Fetch a resource. Example in python:

def get():
# Simple GET of index.html
headers = { 'User-Agent': 'http_client/0.1',
            'Accept': '*/*',
            'Accept-Encoding': 'gzip, deflate' }
http_conn = http.client.HTTPConnection("localhost")
http_conn.set_debuglevel(1)
http_conn.request("GET", "/", headers=headers)

## Response
resp = http_conn.getresponse()
print()
print("Status:", resp.status, resp.reason)

## Cleanup
http_conn.close()

Difference Between POST and PUT

  1. POST is used for creating, PUT is used for updating (and creating). It’s also worthwhile to note that PUT should be idempotent whereas POST is not.

    • Idempotent means that same request over and over has same result. Thus, if you are doing PUT and connection dies, you can safely do a PUT again.

  2. Also, according to HTTP/1.1 spec:

    The POST method is used to request that the origin server accept the entity enclosed in the request as a new subordinate of the resource identified by the Request-URI in the Request-Line

    The PUT method requests that the enclosed entity be stored under the supplied Request-URI. If the Request-URI refers to an already existing resource, the enclosed entity SHOULD be considered as a modified version of the one residing on the origin server. If the Request-URI does not point to an existing resource, and that URI is capable of being defined as a new resource by the requesting user agent, the origin server can create the resource with that URI.”

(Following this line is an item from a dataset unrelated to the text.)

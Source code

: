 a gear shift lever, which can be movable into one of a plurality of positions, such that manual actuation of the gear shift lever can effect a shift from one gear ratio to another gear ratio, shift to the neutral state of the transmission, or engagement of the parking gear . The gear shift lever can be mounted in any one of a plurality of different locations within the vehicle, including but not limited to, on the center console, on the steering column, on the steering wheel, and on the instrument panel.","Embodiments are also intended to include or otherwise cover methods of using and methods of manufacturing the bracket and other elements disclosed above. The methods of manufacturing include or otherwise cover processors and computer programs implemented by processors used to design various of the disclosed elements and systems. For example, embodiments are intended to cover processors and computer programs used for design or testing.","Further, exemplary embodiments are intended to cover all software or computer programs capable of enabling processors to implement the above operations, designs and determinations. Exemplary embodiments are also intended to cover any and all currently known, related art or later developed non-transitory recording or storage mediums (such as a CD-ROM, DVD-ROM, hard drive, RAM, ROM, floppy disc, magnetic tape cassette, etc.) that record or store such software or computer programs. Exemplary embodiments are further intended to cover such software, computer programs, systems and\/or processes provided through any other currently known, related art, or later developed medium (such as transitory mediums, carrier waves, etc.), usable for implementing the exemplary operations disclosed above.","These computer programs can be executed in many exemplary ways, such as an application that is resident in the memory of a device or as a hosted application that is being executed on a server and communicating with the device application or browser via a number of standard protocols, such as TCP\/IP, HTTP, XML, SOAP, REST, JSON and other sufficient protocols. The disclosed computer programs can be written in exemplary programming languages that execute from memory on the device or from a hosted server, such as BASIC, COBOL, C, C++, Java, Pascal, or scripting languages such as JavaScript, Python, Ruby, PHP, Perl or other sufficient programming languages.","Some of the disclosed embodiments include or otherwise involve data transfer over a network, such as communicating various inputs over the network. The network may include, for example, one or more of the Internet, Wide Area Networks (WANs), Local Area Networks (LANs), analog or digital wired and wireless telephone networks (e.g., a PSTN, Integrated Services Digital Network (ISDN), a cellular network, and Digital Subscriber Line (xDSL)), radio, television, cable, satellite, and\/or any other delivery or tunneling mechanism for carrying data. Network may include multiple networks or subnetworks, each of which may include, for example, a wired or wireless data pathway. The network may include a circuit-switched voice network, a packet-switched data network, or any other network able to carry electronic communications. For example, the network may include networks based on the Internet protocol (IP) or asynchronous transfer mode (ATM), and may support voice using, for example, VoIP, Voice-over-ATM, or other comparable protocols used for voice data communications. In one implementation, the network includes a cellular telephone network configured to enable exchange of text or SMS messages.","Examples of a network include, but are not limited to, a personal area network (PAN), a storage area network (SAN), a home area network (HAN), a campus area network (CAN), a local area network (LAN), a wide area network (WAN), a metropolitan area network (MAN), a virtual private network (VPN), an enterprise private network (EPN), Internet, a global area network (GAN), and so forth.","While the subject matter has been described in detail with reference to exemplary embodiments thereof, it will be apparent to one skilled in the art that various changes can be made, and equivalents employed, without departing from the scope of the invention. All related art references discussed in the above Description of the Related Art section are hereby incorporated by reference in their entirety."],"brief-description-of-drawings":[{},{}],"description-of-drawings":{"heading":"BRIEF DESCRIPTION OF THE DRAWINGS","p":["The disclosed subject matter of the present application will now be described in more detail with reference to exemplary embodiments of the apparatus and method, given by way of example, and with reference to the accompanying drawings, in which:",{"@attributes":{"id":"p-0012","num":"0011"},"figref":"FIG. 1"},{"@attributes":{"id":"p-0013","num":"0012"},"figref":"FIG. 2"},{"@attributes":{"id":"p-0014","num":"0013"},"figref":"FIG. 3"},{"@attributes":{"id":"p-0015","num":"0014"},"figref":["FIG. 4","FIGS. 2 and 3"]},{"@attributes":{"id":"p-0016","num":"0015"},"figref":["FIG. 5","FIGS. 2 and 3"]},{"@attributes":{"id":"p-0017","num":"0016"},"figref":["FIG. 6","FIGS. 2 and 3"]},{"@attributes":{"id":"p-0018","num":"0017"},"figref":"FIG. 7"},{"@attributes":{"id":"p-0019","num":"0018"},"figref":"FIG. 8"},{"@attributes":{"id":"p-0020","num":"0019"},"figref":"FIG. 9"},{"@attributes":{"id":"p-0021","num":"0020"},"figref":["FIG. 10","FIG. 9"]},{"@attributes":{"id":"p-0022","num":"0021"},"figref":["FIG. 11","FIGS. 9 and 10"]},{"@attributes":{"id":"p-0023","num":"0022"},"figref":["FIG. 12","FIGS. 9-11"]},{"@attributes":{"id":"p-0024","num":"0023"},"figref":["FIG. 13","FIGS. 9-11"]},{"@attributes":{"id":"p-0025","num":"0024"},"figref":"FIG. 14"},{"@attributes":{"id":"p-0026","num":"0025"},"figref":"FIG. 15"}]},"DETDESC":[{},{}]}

  3. Thus, POST can be used to create. PUT can be used to create or udpate.

  4. Difference is in terms of API calls. You usually do a POST to an API endpoint (or a URL that already exists).

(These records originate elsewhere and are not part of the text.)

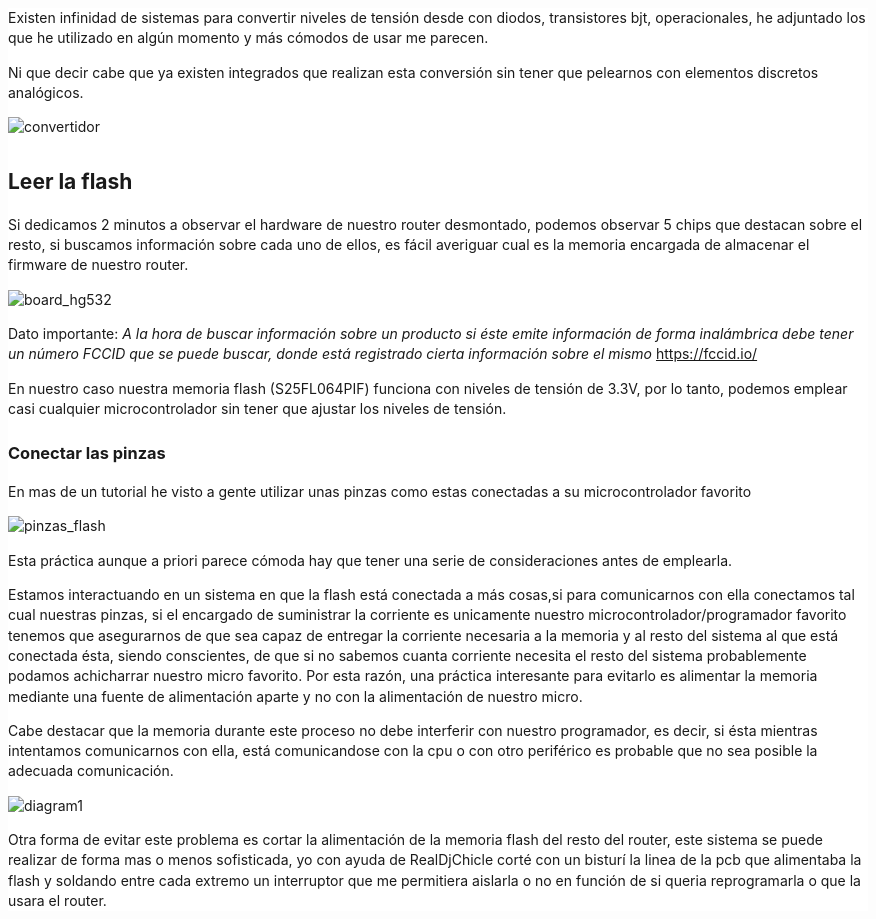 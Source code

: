 Existen infinidad de sistemas para convertir niveles de tensión desde con diodos, transistores bjt, operacionales, he adjuntado los que he utilizado en algún momento y más cómodos de usar me parecen.

Ni que decir cabe que ya existen integrados que realizan esta conversión sin tener que pelearnos con elementos discretos analógicos.

![convertidor](/blog-tarmo/chapter01convertidor.png)

## Leer la flash

Si dedicamos 2 minutos a observar el hardware de nuestro router desmontado, podemos observar 5 chips que destacan sobre el resto, si buscamos información sobre cada uno de ellos, es fácil averiguar cual es la memoria encargada de almacenar el firmware de nuestro router.

![board_hg532](/blog-tarmo/chapter01/board_hg532.jpg)

Dato importante: *A la hora de buscar información sobre un producto si éste emite información de forma inalámbrica debe tener un número FCCID que se puede buscar, donde está registrado cierta información sobre el mismo* https://fccid.io/

En nuestro caso nuestra memoria flash (S25FL064PIF) funciona con niveles de tensión de 3.3V, por lo tanto, podemos emplear casi cualquier microcontrolador sin tener que ajustar los niveles de tensión.


### Conectar las pinzas

En mas de un tutorial he visto a gente utilizar unas pinzas como estas conectadas a su microcontrolador favorito

 ![pinzas_flash](/blog-tarmo/chapter01/pinzas_flash.png)

Esta práctica aunque a priori parece cómoda hay que tener una serie de consideraciones antes de emplearla.

Estamos interactuando en un sistema en que la flash está conectada a más cosas,si para comunicarnos con ella conectamos tal cual nuestras pinzas, si el encargado de suministrar la corriente es unicamente nuestro microcontrolador/programador favorito tenemos que asegurarnos de que sea capaz de entregar la corriente necesaria a la memoria y al resto del sistema al que está conectada ésta, siendo conscientes, de que si no sabemos cuanta corriente necesita el resto del sistema probablemente podamos achicharrar nuestro micro favorito. Por esta razón, una práctica interesante para evitarlo es alimentar la memoria mediante una fuente de alimentación aparte y no con la alimentación de nuestro micro.

Cabe destacar que la memoria durante este proceso no debe interferir con nuestro programador, es decir, si ésta mientras intentamos comunicarnos con ella, está comunicandose con la cpu o con otro periférico es probable que no sea posible la adecuada comunicación.

![diagram1](/blog-tarmo/chapter01/diagram1.png)

Otra forma de evitar este problema es cortar la alimentación de la memoria flash del resto del router, este sistema se puede realizar de forma mas o menos sofisticada, yo con ayuda de RealDjChicle corté con un bisturí la linea de la pcb que alimentaba la flash y soldando entre cada extremo un interruptor que me permitiera aislarla o no en función de si queria reprogramarla o que la usara el router.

POST https://www.googleapis.com/dns/v1beta1/projects/project/managedZones

{
    parameters*
}
  1. With PUT you actually create a valid path under the URL:
PUT /questions/<new_question> HTTP/1.1
Host: wahteverblahblah.com
  1. Thus, you use PUT to create the resource and then use that URL for POST.
  2. Note that with POST, server decides new URL path, with PUT user decides.

Persistent Connections

  1. Uses Connection: keep-alive header request/response header.
  2. Idea is to use single TCP connection to send and receive multiple HTTP Requests/Responses. Thus, avoiding expensive TCP handshake.
  3. This is default in HTTP/1.1.
  4. Disadvantages when single documents are repeatedly requested (e.g. images). This kills performance due to keeping unnecessary connections open for many seconds after document was retrieved.
  5. When you set up a TCP connection, you associate a set of timers. Some of the timers are used for keepalive.
  6. A Keepalive probe is a packet with no data and ACK flag turned on.
    • Note that in TCP/IP RFC, ACK segments with no data are not reliably transmitted by TCP. Thus, no retries.
    • Remote host doesn’t need to support keepalive. It will see an ACK packet and send back an ACK reply.
  7. Since TCP/IP is a stream oriented protocol, a zero length data packet is not dangerous for user program.
  8. If no reply packets are received for keepalive probe, can assume that connection is broken.
  9. Also useful when NAT terminates connection since it only can keep track of certain number of connections at a time.
  10. Useful to know if peers have died before notifying you (e.g. kernel panic, reboot).
 _____                                                     _____
|     |                                                   |     |
|  A  |                                                   |  B  |
|_____|                                                   |_____|
   ^                                                         ^
   |--->--->--->-------------- SYN -------------->--->--->---|
   |---<---<---<------------ SYN/ACK ------------<---<---<---|
   |--->--->--->-------------- ACK -------------->--->--->---|
   |                                                         |
   |                                       system crash ---> X
   |
   |                                     system restart ---> ^
   |                                                         |
   |--->--->--->-------------- PSH -------------->--->--->---|
   |---<---<---<-------------- RST --------------<---<---<---|
   |                                                         |

References:

  1. TCP Keepalive HOWTO
  2. Wikipedia - HTTP Persistent Connection
  3. RFC 1122 Section 4.2.3.6 - TCP Keep-Alives

keepalive in Linux

Default is two hours before starting to send keepalive packets:

# cat /proc/sys/net/ipv4/tcp_keepalive_time
7200

# cat /proc/sys/net/ipv4/tcp_keepalive_intvl
75

# cat /proc/sys/net/ipv4/tcp_keepalive_probes
9

To add support to your application use setsockopt() and configure the socket connection for keepalive.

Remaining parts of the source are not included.